--- Work instruction ---
In your copy of the data below, reproduce every entry exactly and omit the pictures.

--- Information ---
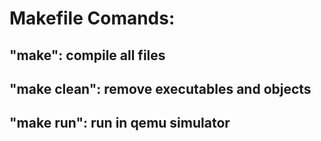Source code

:# Makefile Comands:
##  "make": compile all files
##  "make clean": remove executables and objects
##  "make run": run in qemu simulator
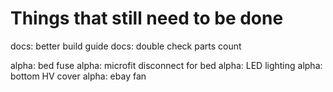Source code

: # Things that still need to be done

docs: better build guide
docs: double check parts count

alpha: bed fuse
alpha: microfit disconnect for bed
alpha: LED lighting
alpha: bottom HV cover
alpha: ebay fan
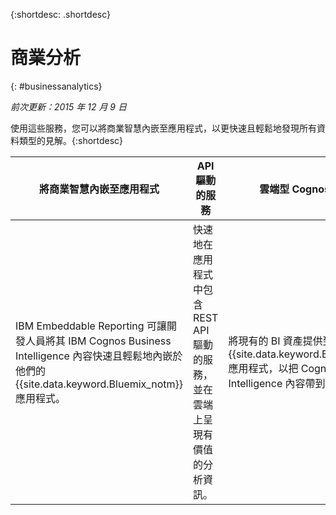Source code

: 
{:shortdesc: .shortdesc} 

# 商業分析
{: #businessanalytics}

*前次更新：2015 年 12 月 9 日*

使用這些服務，您可以將商業智慧內嵌至應用程式，以更快速且輕鬆地發現所有資料類型的見解。{:shortdesc}


將商業智慧內嵌至應用程式 | API 驅動的服務 | 雲端型 Cognos BI 內容
--- | --- | ---
IBM Embeddable Reporting 可讓開發人員將其 IBM Cognos Business Intelligence 內容快速且輕鬆地內嵌於他們的 {{site.data.keyword.Bluemix_notm}} 應用程式。 | 快速地在應用程式中包含 REST API 驅動的服務，並在雲端上呈現有價值的分析資訊。 | 將現有的 BI 資產提供到 {{site.data.keyword.Bluemix_notm}} 應用程式，以把 Cognos Business Intelligence 內容帶到雲端。

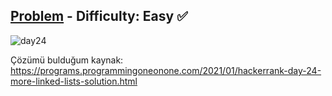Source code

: [Problem](https://www.hackerrank.com/challenges/30-linked-list-deletion/problem) - Difficulty: Easy :white_check_mark:
---

![day24](https://user-images.githubusercontent.com/44196434/159874816-5f37aee9-6868-4c88-9894-30d808a9042a.png)

Çözümü bulduğum kaynak: https://programs.programmingoneonone.com/2021/01/hackerrank-day-24-more-linked-lists-solution.html
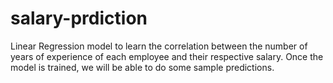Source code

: # salary-prdiction
Linear Regression model to learn the correlation between the number of years of experience of each employee and their respective salary. Once the model is trained, we will be able to do some sample predictions.
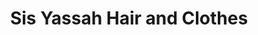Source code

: ---
title: "Sis Yassah Hair and Clothes"
url: /zwedru/sis-yassah-hair-and-clothes/
shop: Kleidung
---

--- Answer space ---
Source code

:# Makefile Comands:
##  "make": compile all files
##  "make clean": remove executables and objects
##  "make run": run in qemu simulator
Source code

: # Things that still need to be done

docs: better build guide
docs: double check parts count

alpha: bed fuse
alpha: microfit disconnect for bed
alpha: LED lighting
alpha: bottom HV cover
alpha: ebay fan
Source code

: 
{:shortdesc: .shortdesc} 

# 商業分析
{: #businessanalytics}

*前次更新：2015 年 12 月 9 日*

使用這些服務，您可以將商業智慧內嵌至應用程式，以更快速且輕鬆地發現所有資料類型的見解。{:shortdesc}


將商業智慧內嵌至應用程式 | API 驅動的服務 | 雲端型 Cognos BI 內容
--- | --- | ---
IBM Embeddable Reporting 可讓開發人員將其 IBM Cognos Business Intelligence 內容快速且輕鬆地內嵌於他們的 {{site.data.keyword.Bluemix_notm}} 應用程式。 | 快速地在應用程式中包含 REST API 驅動的服務，並在雲端上呈現有價值的分析資訊。 | 將現有的 BI 資產提供到 {{site.data.keyword.Bluemix_notm}} 應用程式，以把 Cognos Business Intelligence 內容帶到雲端。

Source code

: [Problem](https://www.hackerrank.com/challenges/30-linked-list-deletion/problem) - Difficulty: Easy :white_check_mark:
---

![day24](https://user-images.githubusercontent.com/44196434/159874816-5f37aee9-6868-4c88-9894-30d808a9042a.png)

Çözümü bulduğum kaynak: https://programs.programmingoneonone.com/2021/01/hackerrank-day-24-more-linked-lists-solution.html
Source code

: # salary-prdiction
Linear Regression model to learn the correlation between the number of years of experience of each employee and their respective salary. Once the model is trained, we will be able to do some sample predictions.
Source code

: ---
title: "Sis Yassah Hair and Clothes"
url: /zwedru/sis-yassah-hair-and-clothes/
shop: Kleidung
---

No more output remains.